Regarding your comment.

The only Fluent Bit output plugin supporting upstream servers (before this pull request) is Forward output plugin and that plugin seems to not support overriding common configuration of plugin per each upstream node. That's the reason Forward output plugin doesn't need to care about ownership of configuration data - each upstream node just use its own set of configuration data. User of Forward output plugin has to specify (duplicate) plugin options at upstream node level otherwise default value will be used (e.g. shared_key, username and password options), i.e there is no place to specify configuration which is common for all upstream nodes of specific Forward output plugin instance. This approach is not going to work well with Elasticsearch output plugin, because it has too many options to duplicate them per each upstream node.

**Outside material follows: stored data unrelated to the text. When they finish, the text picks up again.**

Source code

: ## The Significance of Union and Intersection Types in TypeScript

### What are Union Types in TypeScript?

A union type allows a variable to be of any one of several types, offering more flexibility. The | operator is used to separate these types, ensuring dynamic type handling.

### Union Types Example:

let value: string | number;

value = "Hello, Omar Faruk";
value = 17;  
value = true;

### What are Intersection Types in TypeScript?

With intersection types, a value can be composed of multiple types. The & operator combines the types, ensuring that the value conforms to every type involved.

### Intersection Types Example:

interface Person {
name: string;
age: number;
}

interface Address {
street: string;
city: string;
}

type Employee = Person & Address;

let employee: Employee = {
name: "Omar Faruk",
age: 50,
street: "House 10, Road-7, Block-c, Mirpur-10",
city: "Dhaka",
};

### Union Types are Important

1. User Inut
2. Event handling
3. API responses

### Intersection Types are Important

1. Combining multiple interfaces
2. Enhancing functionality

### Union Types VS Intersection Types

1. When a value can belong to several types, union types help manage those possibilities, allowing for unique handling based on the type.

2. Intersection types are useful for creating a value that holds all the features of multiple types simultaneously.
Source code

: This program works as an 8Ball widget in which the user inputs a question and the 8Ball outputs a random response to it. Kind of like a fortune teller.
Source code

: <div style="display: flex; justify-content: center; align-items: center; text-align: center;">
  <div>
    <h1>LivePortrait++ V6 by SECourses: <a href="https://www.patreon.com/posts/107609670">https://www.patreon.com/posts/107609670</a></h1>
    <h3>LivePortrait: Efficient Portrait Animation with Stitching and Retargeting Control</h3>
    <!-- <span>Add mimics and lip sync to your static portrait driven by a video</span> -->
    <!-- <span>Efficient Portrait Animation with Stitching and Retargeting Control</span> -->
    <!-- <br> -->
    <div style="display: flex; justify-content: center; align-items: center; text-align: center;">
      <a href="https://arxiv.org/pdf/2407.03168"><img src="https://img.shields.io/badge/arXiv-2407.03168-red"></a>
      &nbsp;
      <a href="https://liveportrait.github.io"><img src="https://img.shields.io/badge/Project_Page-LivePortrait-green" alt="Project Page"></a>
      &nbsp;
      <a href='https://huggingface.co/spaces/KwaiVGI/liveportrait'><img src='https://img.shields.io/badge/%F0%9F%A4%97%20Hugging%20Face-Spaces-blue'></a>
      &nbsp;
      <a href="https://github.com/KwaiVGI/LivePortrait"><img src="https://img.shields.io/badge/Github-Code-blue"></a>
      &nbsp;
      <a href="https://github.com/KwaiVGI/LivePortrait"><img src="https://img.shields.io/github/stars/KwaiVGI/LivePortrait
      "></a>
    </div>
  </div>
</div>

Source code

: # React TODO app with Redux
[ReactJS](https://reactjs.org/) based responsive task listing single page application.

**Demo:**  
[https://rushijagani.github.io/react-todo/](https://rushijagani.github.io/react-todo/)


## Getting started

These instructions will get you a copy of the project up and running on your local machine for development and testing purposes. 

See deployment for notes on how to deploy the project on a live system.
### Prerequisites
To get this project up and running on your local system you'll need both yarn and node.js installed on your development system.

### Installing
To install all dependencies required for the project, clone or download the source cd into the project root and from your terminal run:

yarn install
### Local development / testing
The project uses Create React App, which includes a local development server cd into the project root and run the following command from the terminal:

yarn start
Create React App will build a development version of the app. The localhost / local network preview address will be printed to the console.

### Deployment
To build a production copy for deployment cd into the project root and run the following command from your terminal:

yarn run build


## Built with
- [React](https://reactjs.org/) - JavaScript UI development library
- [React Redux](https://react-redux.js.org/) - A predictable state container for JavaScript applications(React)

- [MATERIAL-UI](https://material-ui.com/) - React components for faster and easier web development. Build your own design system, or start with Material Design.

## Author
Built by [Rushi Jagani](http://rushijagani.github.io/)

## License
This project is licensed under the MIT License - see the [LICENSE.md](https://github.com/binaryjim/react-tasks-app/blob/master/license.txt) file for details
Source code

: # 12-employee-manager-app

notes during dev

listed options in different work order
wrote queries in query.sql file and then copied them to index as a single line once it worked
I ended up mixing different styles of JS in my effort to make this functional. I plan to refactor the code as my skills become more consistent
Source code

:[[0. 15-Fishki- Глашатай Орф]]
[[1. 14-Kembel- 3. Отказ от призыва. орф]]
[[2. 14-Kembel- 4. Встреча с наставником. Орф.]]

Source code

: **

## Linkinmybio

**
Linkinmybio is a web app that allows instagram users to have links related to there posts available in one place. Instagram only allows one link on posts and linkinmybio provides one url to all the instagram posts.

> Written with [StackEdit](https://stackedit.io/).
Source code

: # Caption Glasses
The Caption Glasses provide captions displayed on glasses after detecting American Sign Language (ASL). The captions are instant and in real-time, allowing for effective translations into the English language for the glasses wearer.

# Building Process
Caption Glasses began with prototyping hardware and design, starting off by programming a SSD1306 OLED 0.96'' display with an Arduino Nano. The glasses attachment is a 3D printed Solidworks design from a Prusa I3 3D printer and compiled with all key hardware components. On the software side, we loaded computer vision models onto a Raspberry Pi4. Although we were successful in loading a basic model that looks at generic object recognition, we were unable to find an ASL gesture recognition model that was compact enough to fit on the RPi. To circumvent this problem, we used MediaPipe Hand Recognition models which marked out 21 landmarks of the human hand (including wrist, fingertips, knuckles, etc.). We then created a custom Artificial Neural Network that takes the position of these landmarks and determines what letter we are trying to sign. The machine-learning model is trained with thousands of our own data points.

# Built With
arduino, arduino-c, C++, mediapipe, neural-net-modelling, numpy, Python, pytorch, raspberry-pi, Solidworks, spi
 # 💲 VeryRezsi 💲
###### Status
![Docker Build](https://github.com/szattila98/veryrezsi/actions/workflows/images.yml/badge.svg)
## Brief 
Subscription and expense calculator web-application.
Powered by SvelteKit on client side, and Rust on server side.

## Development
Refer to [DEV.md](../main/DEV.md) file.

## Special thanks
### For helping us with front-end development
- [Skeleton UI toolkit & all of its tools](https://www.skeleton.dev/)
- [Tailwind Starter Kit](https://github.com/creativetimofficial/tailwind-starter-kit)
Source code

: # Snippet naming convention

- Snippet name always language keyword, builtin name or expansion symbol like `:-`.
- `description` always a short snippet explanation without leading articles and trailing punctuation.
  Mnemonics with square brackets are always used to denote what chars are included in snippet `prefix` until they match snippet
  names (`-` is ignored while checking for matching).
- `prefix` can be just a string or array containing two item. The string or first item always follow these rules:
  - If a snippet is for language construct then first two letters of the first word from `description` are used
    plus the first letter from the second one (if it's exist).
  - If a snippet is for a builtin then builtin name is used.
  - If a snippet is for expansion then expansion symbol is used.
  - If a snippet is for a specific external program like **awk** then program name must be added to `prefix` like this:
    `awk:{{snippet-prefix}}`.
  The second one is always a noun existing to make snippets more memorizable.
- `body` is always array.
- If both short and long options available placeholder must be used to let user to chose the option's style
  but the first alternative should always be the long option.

Refer to the linked https://github.com/fluent/fluent-bit-docs/pull/1143 for the changes in documentation for Elasticsearch output plugin which clearly state what options can be overridden at upstream node level (or configuration of output plugin is used otherwise).

Thank you.

Dec 09 '24 13:12 mabrarov

Hi @cosmo0920,

Regarding your comment.

The only Fluent Bit output plugin supporting upstream servers (before this pull request) is Forward output plugin and that plugin seems to not support overriding common configuration of plugin per each upstream node. That's the reason Forward output plugin doesn't need to care about ownership of configuration data - each upstream node just use its own set of configuration data. User of Forward output plugin has to specify (duplicate) plugin options at upstream node level otherwise default value will be used (e.g. shared_key, username and password options), i.e there is no place to specify configuration which is common for all upstream nodes of specific Forward output plugin instance. This approach is not going to work well with Elasticsearch output plugin, because it has too many options to duplicate them per each upstream node.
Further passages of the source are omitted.